To support safety and public health during the Covid-19 pandemic, all on-campus events are canceled until further notice.

For the first time in two years, I came back for the last couple of weeks of intersession, and honestly, I would highly recommend coming back to anyone considering doing so.

But let’s back up a little bit first. What exactly is intersession? To answer that, it’s about 3 weeks sandwiched between the Fall and Spring semesters during which you can take cool classes (like salsa dancing!), do research, volunteer, or do absolutely nothing and hang around with the bunch of people that are also back.

Alternatively, you could not come back at all and just take the extra 3 weeks off and have a 6 week Winter break. Granted, this is tempting, and I’ve done it. Speaking from experience though, unless you go somewhere other than the 15 mile radius surrounding your house, I guarantee that you’ll go stir crazy before those 3 weeks are up.

Which brings us back to coming to campus for intersession.

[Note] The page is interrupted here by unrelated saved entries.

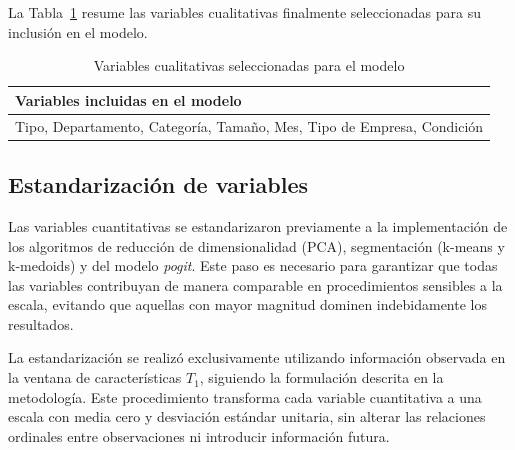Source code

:         La Tabla~\ref{tab:vars_cualitativas_finales} resume las variables cualitativas finalmente seleccionadas para su inclusión en el modelo.
        
        \begin{table}[H]
        \centering
        \caption{Variables cualitativas seleccionadas para el modelo}
        \label{tab:vars_cualitativas_finales}
        \begin{tabular}{p{14cm}}
        \hline
        \textbf{Variables incluidas en el modelo} \\
        \hline
        Tipo, Departamento, Categoría, Tamaño, Mes, Tipo de Empresa, Condición \\
        \hline
        \end{tabular}
        \end{table}
        
\subsection{Estandarización de variables}

    Las variables cuantitativas se estandarizaron previamente a la implementación de los algoritmos de reducción de dimensionalidad (PCA), segmentación (k-means y k-medoids) y del modelo \emph{pogit}. Este paso es necesario para garantizar que todas las variables contribuyan de manera comparable en procedimientos sensibles a la escala, evitando que aquellas con mayor magnitud dominen indebidamente los resultados.
    
    La estandarización se realizó exclusivamente utilizando información observada en la ventana de características \(T_1\), siguiendo la formulación descrita en la metodología. Este procedimiento transforma cada variable cuantitativa a una escala con media cero y desviación estándar unitaria, sin alterar las relaciones ordinales entre observaciones ni introducir información futura.

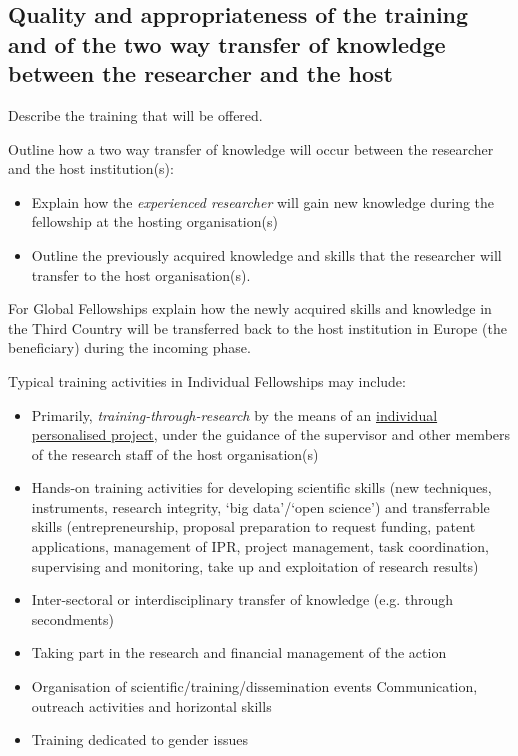 \subsection{Quality and appropriateness of the training and of the two way transfer of knowledge between the researcher and the host}
\label{sec:excellence_transfer}

Describe the training that will be offered.

\noindent
Outline how a two way transfer of knowledge will occur between the researcher and the host institution(s):
\begin{itemize}
\item Explain how the \emph{experienced researcher} will gain new knowledge during the fellowship at the hosting organisation(s)
\item Outline the previously acquired knowledge and skills that the researcher will transfer to the host organisation(s).
\end{itemize}

For Global Fellowships explain how the newly acquired skills and knowledge in the Third Country will be transferred back to the host institution in Europe (the beneficiary) during the incoming phase.

Typical training activities in Individual Fellowships may include:
\begin{itemize}
\item
  Primarily, \emph{training-through-research} by the means of an
  \ul{individual personalised project}, under the guidance of the
  supervisor and other members of the research staff of the host
  organisation(s)
\item
  Hands-on training activities for developing scientific skills (new
  techniques, instruments, research integrity, `big data'/`open
  science') and transferrable skills (entrepreneurship, proposal
  preparation to request funding, patent applications, management of
  IPR, project management, task coordination, supervising and
  monitoring, take up and exploitation of research results)
\item
  Inter-sectoral or interdisciplinary transfer of knowledge (e.g.
  through secondments)
\item
  Taking part in the research and financial management of the action
\item
  Organisation of scientific/training/dissemination events
  Communication, outreach activities and horizontal skills
\item
  Training dedicated to gender issues
\end{itemize}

Your first concern might be that you’ll be the only one here for those three weeks. Worry not, as there’s a solid chunk of people that come back to campus for intersession, especially for the second and third weeks. Intersession is a time for you to do pretty much anything and everything you’ve shrugged off during the semester because of, you know, all the work. It’s a time you can throw yourself into volunteer work, apply for all those summer internships, get more committed/hands-on in your lab (or even start working in one to learn the ropes!), and/or take interesting classes outside your major you wouldn’t otherwise be able to take. On top of all that, there’s no real stakes in anything you do because nothing goes towards your GPA, so you can do all of that in the daytime and then hang out with your friends all night.

All in all, if you’re on the fence about intersession (or weren’t sure what it was), hopefully this post has convinced it’s something worth coming back to campus for. It gives you a chance to experience Hopkins without the rigorous workload for a little while, and that perspective is a nice one to have.